For almost two decades, Minnesota legislators have chief-authored, co-authored, and voted in favor of bi-partisan bills supporting a baseline of joint physical custody and equal shared parenting for fit, healthy, loving, responsible parents, but their efforts on behalf of the public are continuously blocked at various stages of the legislative process.
Many versions of shared parenting bills, with clear exceptions that consider logistics and safety of children, have been discussed in every Minnesota legislative session for the last 19 years.
Sometimes those bills even manage to pass both houses of the legislature, but in Minnesota, that gets them no closer to becoming law than if they’d languished in committee.
Key senators from both parties refused to hear the bill in committee. Why? Because, multiple sources confirmed, Gov. Mark Dayton would likely again veto any shared parenting bill unless all other “stakeholders” — aka divorce-lawyer lobby groups — agree. Dayton vetoed a 35 percent parenting time bill in 2012. His veto letter stated, “I am particularly influenced by the strong opposition of so many organizations … who work every day with the most challenging divorces …”. It was divorce lawyer organizations who co-signed a strong opposition letter.
The failure to make equal parenting the presumption in child custody cases isn’t for want of staunch support on the part of some lawmakers.
Civil Law Committee Chair and chief author Rep. Peggy Scott said, “It is as clear as ever that Minnesota’s laws regarding parenting time need to be reformed. There needs to be a more level playing field when both parents walk into a courtroom so kids end up having the critical benefit of substantial time and involvement of both their parents.”

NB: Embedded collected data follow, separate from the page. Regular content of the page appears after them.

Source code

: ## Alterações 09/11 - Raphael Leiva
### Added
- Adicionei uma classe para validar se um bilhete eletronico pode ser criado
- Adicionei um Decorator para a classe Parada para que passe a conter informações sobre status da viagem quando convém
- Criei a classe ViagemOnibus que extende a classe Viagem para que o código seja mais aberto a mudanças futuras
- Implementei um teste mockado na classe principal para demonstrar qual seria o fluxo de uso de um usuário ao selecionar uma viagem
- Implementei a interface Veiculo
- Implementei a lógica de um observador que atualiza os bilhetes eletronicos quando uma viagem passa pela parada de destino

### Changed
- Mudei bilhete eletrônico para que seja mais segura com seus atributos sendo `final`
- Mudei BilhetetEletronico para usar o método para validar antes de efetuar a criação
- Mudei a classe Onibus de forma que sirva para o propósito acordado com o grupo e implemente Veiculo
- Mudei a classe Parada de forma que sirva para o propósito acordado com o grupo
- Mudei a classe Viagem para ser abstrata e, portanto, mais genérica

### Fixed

But with a governor whose support for children’s well-being doesn’t exceed his desire to appease divorce lawyers, who, presumably, reciprocate with campaign cash, nothing can get done. And as usual, the lawyers oppose equal parenting because they know its tendency to reduce conflict and therefore their fees.
Family-law attorney Brian Chmielewski opines, when it comes to younger children, “the district courts still tend to favor mothers, despite the fact that the ‘tender years doctrine’ is supposed to be abolished. Minnesota law does not encourage equal shared parenting. The Minnesota system is adversarial … some lawyers complicate and diminish the opportunities for parents to solve their case, creating legal issues and rifts that oftentimes result in discouraging early settlement.”
There is no excuse for this dereliction of duty on the part of legislators and the governor who refuse to do the obvious – bring Minnesota law into agreement with the science on children’s welfare and parenting time post-divorce. Those people know the benefits conferred on children by maintaining real relationships with both parents after the adults split up and yet they ignore those very benefits. That is disgraceful.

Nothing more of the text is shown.